- _EXERCISE AIM_: After finding the line with "- Letters from Silicon Valley 2, Jun Wu, 20" in the entries below, retype exactly each line from there through the line with "- [How to get", including that final line.

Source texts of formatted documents
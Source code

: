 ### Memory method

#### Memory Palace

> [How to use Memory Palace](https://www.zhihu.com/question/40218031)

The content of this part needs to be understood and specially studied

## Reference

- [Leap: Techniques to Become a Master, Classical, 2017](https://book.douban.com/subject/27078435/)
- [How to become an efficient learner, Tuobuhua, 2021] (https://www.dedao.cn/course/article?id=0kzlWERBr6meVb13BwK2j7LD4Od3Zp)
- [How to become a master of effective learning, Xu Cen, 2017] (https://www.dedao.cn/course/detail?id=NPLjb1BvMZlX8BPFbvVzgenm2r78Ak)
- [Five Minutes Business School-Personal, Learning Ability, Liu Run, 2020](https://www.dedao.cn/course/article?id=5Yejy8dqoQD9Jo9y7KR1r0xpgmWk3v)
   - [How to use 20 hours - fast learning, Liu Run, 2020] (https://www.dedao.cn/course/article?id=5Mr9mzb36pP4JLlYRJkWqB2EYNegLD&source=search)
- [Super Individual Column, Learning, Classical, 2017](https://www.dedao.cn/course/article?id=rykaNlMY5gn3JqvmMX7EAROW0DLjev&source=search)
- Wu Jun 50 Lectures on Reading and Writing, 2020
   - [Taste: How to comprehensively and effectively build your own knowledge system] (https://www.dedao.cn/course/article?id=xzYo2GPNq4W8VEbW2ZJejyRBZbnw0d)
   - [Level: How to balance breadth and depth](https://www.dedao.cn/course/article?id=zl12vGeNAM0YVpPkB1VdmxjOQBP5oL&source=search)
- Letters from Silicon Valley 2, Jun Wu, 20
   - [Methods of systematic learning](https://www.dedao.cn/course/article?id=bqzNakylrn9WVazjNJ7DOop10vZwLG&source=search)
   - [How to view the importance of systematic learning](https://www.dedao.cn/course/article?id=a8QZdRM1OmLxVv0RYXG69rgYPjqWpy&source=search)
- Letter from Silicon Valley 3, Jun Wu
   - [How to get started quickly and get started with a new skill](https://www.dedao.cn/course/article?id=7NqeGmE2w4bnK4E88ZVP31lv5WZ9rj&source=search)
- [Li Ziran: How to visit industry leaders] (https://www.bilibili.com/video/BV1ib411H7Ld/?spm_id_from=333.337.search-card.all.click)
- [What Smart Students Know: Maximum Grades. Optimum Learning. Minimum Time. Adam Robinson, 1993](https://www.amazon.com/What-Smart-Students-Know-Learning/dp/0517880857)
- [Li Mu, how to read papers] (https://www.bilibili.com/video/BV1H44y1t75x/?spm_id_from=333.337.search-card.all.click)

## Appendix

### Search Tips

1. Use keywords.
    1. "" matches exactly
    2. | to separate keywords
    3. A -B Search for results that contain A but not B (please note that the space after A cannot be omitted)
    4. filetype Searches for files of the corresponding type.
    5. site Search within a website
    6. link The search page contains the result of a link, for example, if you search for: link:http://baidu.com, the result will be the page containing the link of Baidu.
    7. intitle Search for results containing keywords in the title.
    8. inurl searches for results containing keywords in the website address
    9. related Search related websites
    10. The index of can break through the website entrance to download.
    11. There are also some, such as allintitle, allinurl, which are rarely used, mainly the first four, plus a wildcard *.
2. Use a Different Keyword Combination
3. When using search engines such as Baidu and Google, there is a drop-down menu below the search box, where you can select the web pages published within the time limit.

...

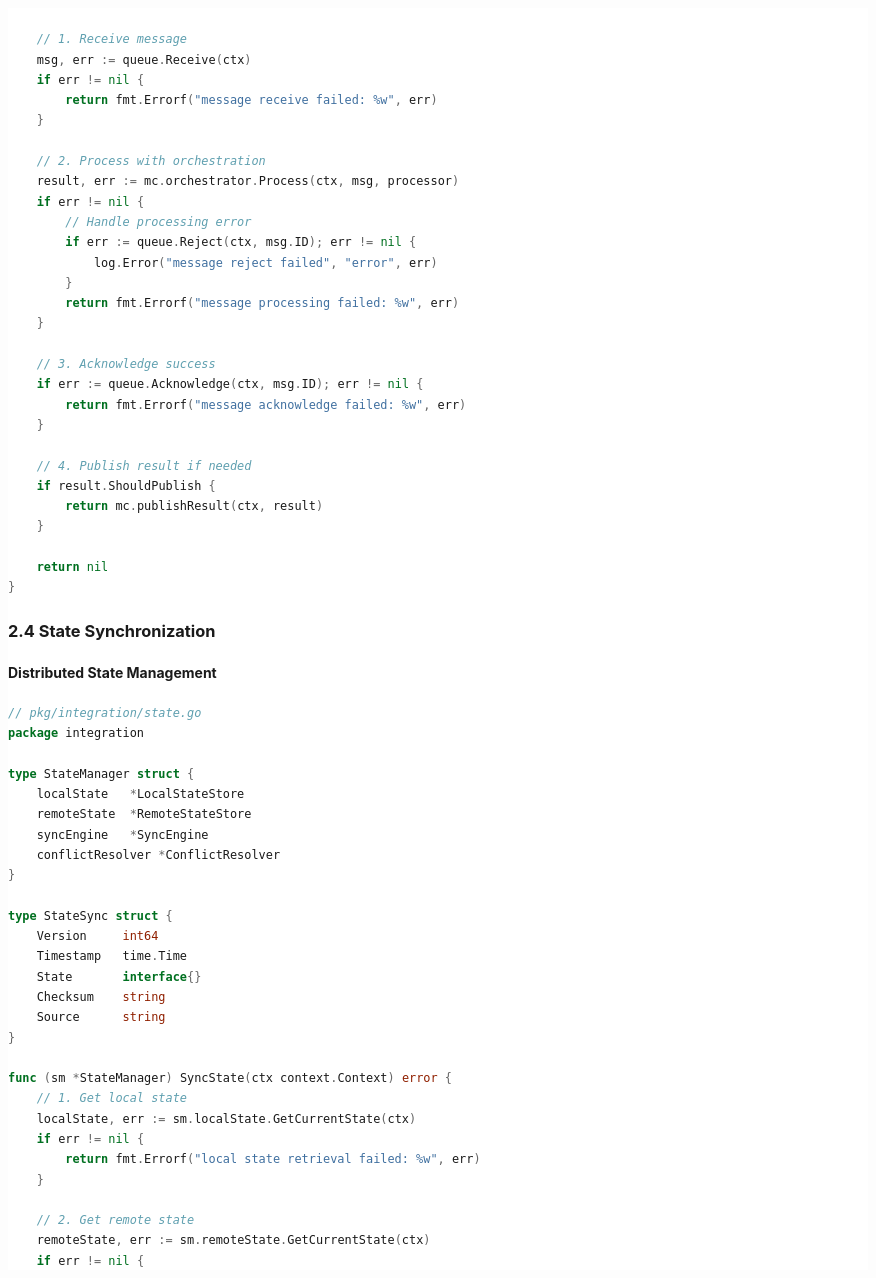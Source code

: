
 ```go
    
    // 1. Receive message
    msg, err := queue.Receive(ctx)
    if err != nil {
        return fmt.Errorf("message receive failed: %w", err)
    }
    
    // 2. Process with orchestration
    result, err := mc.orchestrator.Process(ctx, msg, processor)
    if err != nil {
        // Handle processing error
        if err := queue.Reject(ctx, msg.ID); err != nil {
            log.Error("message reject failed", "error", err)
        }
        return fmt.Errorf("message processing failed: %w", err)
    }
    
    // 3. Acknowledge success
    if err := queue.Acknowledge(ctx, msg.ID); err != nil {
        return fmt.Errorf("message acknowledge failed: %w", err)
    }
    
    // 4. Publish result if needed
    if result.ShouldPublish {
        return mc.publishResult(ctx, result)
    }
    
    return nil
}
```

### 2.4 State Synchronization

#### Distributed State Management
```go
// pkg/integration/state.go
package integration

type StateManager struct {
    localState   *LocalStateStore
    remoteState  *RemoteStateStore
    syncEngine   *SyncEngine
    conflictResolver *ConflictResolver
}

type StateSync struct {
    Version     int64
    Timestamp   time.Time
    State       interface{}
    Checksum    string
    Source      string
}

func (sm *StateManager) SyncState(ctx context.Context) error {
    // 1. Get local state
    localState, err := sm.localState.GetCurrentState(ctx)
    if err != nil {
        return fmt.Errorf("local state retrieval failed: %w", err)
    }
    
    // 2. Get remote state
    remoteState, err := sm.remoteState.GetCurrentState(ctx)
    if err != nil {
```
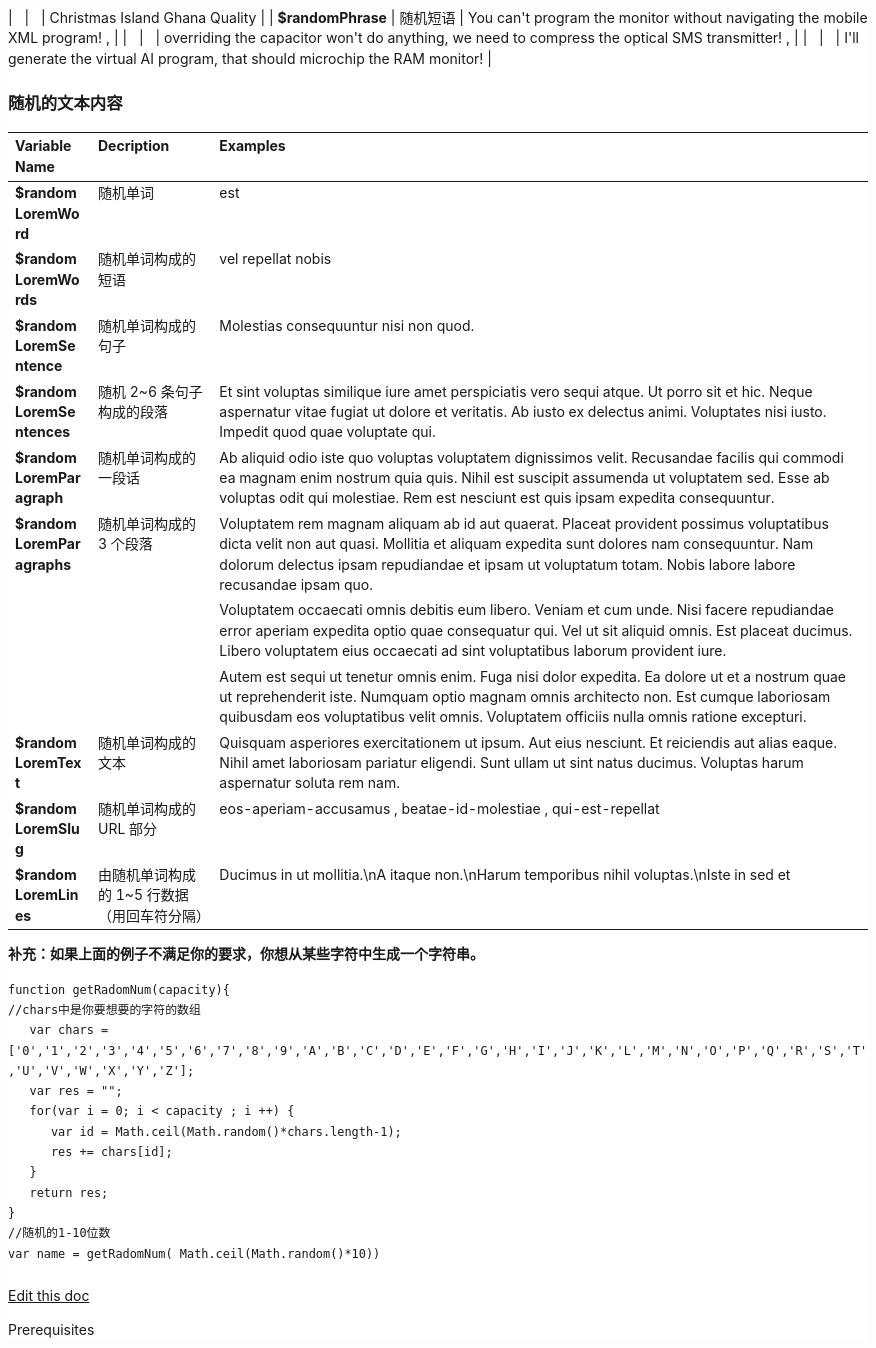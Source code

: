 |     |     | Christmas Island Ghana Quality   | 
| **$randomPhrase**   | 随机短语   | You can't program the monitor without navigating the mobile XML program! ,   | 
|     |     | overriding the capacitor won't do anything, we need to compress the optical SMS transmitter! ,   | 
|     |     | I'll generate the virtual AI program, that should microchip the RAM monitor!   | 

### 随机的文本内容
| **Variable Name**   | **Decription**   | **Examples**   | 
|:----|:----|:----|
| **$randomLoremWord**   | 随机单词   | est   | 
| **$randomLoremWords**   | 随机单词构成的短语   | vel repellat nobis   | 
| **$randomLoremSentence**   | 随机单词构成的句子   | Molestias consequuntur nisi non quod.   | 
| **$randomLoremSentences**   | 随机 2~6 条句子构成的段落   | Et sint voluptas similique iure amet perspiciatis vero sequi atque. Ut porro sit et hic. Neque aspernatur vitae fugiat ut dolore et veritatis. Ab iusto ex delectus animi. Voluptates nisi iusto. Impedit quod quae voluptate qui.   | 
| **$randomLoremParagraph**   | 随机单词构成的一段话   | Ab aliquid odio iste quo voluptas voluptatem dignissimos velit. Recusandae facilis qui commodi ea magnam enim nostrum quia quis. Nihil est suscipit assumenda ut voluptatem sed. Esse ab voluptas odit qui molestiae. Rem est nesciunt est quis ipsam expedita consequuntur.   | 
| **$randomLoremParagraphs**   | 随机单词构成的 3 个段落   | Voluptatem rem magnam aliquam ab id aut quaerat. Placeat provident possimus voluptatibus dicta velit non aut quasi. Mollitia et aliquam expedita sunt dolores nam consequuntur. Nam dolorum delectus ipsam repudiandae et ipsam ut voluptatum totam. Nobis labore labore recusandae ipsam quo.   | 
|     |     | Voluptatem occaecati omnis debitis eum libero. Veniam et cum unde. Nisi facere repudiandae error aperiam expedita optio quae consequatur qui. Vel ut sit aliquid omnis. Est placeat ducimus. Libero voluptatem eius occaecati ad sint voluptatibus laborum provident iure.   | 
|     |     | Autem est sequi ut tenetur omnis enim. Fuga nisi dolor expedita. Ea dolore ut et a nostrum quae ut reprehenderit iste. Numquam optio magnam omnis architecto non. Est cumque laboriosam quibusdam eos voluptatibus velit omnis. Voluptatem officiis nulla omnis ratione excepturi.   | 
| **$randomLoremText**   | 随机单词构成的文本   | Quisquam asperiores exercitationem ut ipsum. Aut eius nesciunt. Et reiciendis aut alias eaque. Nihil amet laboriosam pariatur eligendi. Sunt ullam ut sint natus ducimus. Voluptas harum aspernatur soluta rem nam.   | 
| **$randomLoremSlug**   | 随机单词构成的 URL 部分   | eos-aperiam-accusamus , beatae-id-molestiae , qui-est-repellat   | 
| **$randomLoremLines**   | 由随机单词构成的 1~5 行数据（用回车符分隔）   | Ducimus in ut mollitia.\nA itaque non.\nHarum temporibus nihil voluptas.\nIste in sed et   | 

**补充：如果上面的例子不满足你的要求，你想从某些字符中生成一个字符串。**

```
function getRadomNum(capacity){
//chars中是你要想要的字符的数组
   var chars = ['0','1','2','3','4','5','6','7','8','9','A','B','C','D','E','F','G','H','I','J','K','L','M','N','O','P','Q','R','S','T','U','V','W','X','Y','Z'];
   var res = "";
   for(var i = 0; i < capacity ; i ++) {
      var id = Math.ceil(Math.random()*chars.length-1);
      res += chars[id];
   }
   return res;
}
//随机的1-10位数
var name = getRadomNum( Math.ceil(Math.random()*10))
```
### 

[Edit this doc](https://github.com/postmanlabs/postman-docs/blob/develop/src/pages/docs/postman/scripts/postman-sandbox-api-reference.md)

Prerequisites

- _REPLY TO THE TASK_:
- Letters from Silicon Valley 2, Jun Wu, 20
   - [Methods of systematic learning](https://www.dedao.cn/course/article?id=bqzNakylrn9WVazjNJ7DOop10vZwLG&source=search)
   - [How to view the importance of systematic learning](https://www.dedao.cn/course/article?id=a8QZdRM1OmLxVv0RYXG69rgYPjqWpy&source=search)
- Letter from Silicon Valley 3, Jun Wu
   - [How to get started quickly and get started with a new skill](https://www.dedao.cn/course/article?id=7NqeGmE2w4bnK4E88ZVP31lv5WZ9rj&source=search)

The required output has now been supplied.